Exercise
Whenever a line in the data below includes the string "Then", copy it out.

*** Provided data Section Begins ***

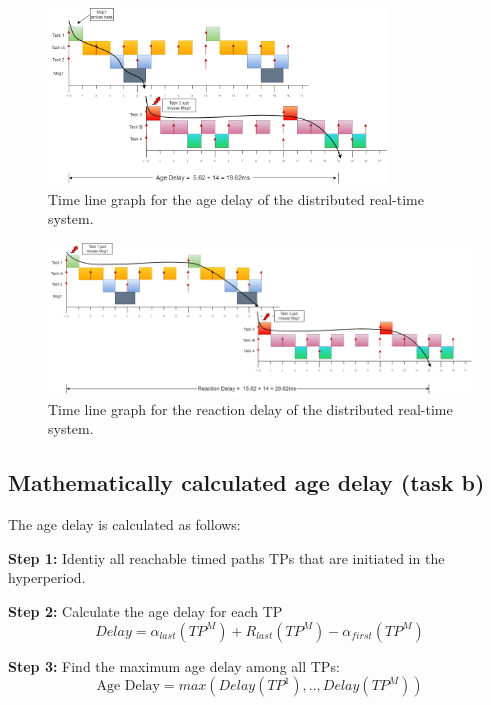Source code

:        \begin{figure}[H]
            \centering
            \includegraphics[width=0.8\textwidth]{images/AgeDelay.png}
            \caption{Time line graph for the age delay of the distributed real-time system.}
            \label{fig:agedelay}   
        \end{figure}

        \begin{figure}[H]
            \centering
            \includegraphics[width=1\textwidth]{images/ReactionDelay.png}
            \caption{Time line graph for the reaction delay of the distributed real-time system.}
            \label{fig:reactiondelay}
        \end{figure}


        \subsection*{Mathematically calculated age delay (task b)}
            The age delay is calculated as follows:

            \textbf{Step 1:} Identiy all reachable timed paths TPs that are initiated in the hyperperiod. 

            \textbf{Step 2:} Calculate the age delay for each TP
            $$Delay = \alpha_{last}(TP^M) + R_{last}(TP^M) - \alpha_{first}(TP^M)$$

            \textbf{Step 3:} Find the maximum age delay among all TPs: 
            $$\text{Age Delay} = max(Delay(TP^1),..,Delay(TP^M))$$


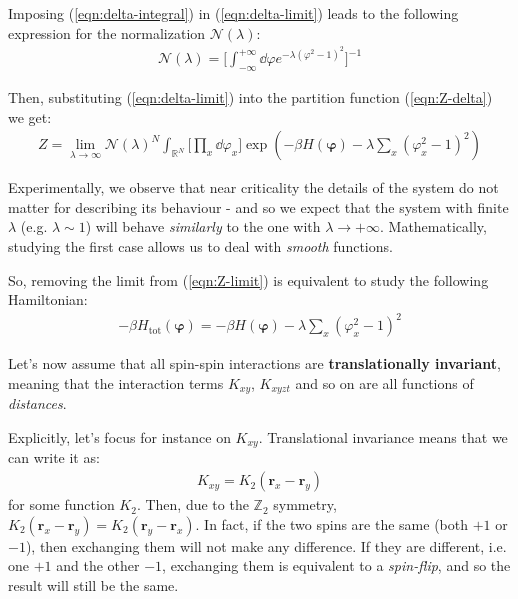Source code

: \documentclass[../../main.tex]{subfiles}
\begin{document}
Imposing (\ref{eqn:delta-integral}) in (\ref{eqn:delta-limit}) leads to the following expression for the normalization $\mathcal{N}(\lambda)$:
\begin{align*}
    \mathcal{N}(\lambda) = \Big[\int_{-\infty}^{+\infty} \dd{\varphi} e^{-\lambda (\varphi^2-1)^2}\Big]^{-1}
\end{align*}

Then, substituting (\ref{eqn:delta-limit}) into the partition function (\ref{eqn:Z-delta}) we get:
\begin{align} \label{eqn:Z-limit}
    Z = \lim_{\lambda \to \infty} \mathcal{N}(\lambda)^N \int_{\mathbb{R}^N} \Big[\prod_x \dd{\varphi_x} \Big] \exp\left(-\beta H (\bm{\varphi}) - \lambda\sum_x (\varphi_x^2-1)^2 \right)
\end{align}

Experimentally, we observe that near criticality the details of the system do not matter for describing its behaviour - and so we expect that the system with finite $\lambda$ (e.g. $\lambda \sim 1$) will behave \textit{similarly} to the one with $\lambda \to +\infty$. Mathematically, studying the first case allows us to deal with \textit{smooth} functions.

\medskip

So, removing the limit from (\ref{eqn:Z-limit}) is equivalent to study the following Hamiltonian:
\begin{align*}
    -\beta H_{\mathrm{tot}}(\bm{\varphi}) = -\beta H(\bm{\varphi}) - \lambda\sum_x (\varphi_x^2 -1)^2 
\end{align*}

Let's now assume that all spin-spin interactions are \textbf{translationally invariant}, meaning that the interaction terms $K_{xy}$, $K_{xyzt}$ and so on are all functions of \textit{distances}.

\medskip

Explicitly, let's focus for instance on $K_{xy}$. Translational invariance means that we can write it as:
\begin{align*}
    K_{xy} = K_2(\bm{r}_x - \bm{r}_y)
\end{align*}
for some function $K_2$. Then, due to the $\mathbb{Z}_2$ symmetry, $K_2(\bm{r}_x - \bm{r}_y) = K_2(\bm{r}_y - \bm{r}_x)$. In fact, if the two spins are the same (both $+1$ or $-1$), then exchanging them will not make any difference. If they are different, i.e. one $+1$ and the other $-1$, exchanging them is equivalent to a \textit{spin-flip}, and so the result will still be the same. 
\end{document}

*** Provided data Section Ends ***

Answer to the exercise
Then, substituting (\ref{eqn:delta-limit}) into the partition function (\ref{eqn:Z-delta}) we get:
for some function $K_2$. Then, due to the $\mathbb{Z}_2$ symmetry, $K_2(\bm{r}_x - \bm{r}_y) = K_2(\bm{r}_y - \bm{r}_x)$. In fact, if the two spins are the same (both $+1$ or $-1$), then exchanging them will not make any difference. If they are different, i.e. one $+1$ and the other $-1$, exchanging them is equivalent to a \textit{spin-flip}, and so the result will still be the same. 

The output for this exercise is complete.